I agree, and add the reasons you state to ones I already have.
> I would still say that even if it could somehow
> be shown that appropriate brain states necessarily lead to conscious states,
> which I suspect is the case, it would still not be clear how this comes
> about, and it would still not be clear what this is like unless you
> experience the brain/conscious state yourself, or something like it.
I anticipate that in the future it will, as you say so well,
be shown that "appropriate brain states necessarily lead to
conscious states", except I also expect that by then the
meaning of "conscious states" will be vastly better informed
and filled-out than today. In particular, the concept will
have migrated from a mix of 1st and 3rd person notions, to
entirely 3rd person notions. I speculate that after this
occurs, people won't consider the old 1st person notion to
be of much value (after all, you can't really use it to
communicate with anyone about anything).
But of course, all that is just speculation.
> You could dismiss this as unimportant, but I think it makes 1st person
> experience fundamentally different from everything else in the universe.
Yes, but I don't think that there is any answer to the "hard problem".

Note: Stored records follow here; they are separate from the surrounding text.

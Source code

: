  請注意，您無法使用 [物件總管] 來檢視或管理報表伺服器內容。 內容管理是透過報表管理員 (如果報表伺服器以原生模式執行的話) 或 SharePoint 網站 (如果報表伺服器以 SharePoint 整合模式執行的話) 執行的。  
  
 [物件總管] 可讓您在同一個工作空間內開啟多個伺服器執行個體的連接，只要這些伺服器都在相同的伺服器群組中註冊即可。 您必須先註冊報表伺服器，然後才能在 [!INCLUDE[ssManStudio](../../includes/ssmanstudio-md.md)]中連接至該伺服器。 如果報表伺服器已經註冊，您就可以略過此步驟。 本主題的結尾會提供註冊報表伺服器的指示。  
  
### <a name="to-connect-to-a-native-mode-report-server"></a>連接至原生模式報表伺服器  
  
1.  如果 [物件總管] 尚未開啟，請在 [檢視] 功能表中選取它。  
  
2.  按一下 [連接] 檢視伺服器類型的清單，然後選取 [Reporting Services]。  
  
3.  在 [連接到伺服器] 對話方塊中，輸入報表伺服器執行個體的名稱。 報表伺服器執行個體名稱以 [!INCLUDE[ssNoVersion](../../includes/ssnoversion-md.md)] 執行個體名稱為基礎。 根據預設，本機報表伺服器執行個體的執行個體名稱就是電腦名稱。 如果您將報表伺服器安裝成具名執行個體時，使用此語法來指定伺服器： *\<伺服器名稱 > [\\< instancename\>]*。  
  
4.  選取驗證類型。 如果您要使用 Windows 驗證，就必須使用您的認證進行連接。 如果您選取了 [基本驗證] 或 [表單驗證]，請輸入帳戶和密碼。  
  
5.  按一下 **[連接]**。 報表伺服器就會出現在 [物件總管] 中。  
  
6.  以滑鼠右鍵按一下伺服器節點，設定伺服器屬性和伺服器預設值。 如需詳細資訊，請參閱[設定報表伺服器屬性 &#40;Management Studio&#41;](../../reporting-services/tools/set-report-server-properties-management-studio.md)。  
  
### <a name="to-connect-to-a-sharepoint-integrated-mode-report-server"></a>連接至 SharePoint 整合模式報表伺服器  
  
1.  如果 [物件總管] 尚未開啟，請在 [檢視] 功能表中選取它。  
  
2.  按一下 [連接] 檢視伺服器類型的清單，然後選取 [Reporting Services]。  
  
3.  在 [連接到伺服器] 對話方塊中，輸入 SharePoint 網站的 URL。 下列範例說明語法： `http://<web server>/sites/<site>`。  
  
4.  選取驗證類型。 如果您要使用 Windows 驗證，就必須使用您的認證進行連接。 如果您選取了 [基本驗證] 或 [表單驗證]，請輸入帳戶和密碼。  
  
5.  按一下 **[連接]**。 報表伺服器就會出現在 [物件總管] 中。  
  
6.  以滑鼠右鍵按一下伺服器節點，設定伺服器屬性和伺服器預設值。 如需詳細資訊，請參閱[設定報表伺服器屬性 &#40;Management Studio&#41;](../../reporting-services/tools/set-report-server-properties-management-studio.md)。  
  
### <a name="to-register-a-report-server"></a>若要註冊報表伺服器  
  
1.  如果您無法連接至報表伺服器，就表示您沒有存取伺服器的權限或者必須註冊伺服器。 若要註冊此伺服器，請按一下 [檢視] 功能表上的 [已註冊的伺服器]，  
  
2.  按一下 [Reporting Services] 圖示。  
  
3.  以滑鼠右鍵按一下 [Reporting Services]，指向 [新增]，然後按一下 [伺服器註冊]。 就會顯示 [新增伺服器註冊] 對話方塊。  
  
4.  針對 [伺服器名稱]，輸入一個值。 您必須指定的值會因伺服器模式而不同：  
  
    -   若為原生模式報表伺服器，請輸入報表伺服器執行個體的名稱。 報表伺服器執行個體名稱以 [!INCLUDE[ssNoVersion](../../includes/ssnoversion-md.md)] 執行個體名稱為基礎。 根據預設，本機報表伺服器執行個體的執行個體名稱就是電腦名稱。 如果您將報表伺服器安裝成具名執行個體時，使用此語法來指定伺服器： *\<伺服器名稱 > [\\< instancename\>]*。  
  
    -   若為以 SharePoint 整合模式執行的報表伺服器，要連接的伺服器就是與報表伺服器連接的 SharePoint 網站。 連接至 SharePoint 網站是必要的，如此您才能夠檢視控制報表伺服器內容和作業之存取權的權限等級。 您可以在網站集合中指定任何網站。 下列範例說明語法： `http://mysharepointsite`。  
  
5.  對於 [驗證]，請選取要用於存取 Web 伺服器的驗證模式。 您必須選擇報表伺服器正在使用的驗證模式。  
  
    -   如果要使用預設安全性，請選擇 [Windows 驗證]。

Concretely, I conjecture that of the 100000^5000 or so possible strings
of 5000 words in the English language, not a single one of them solves
this problem. But if so, then even after the scientific problem of
learning what brain circuits are probably necessary and sufficient
to capture all conscious appearing behaviors, then there will still
be people who feel mystified.
> As for aliens, I don't see how we could possibly assume that organisms who
> did not even evolve on our planet have anything in common with us mentally.
> They may be more fundamentally alien and different to us than bats or
> lobsters are, and it may be completely impossible to empathise with them,
> even if we could somehow tap into their minds.
I agree that nothing is for sure; yet I'd expect that they'd have
incentives to metabolically survive, and have a will to exert
control over their immediate environments just as we do. So there
would eventually be negotiations, and I'm confident that even
empathy for them would develop.
In your other email you write
> ...I would have to repeat my reply to Jonathan Colvin, which
> is that we basically agree on the facts of the matter but
> choose to appraise/ interpret/ describe them in a different way.
It's possible that we have reached that point so far as I'm
concerned now; thanks for continuing.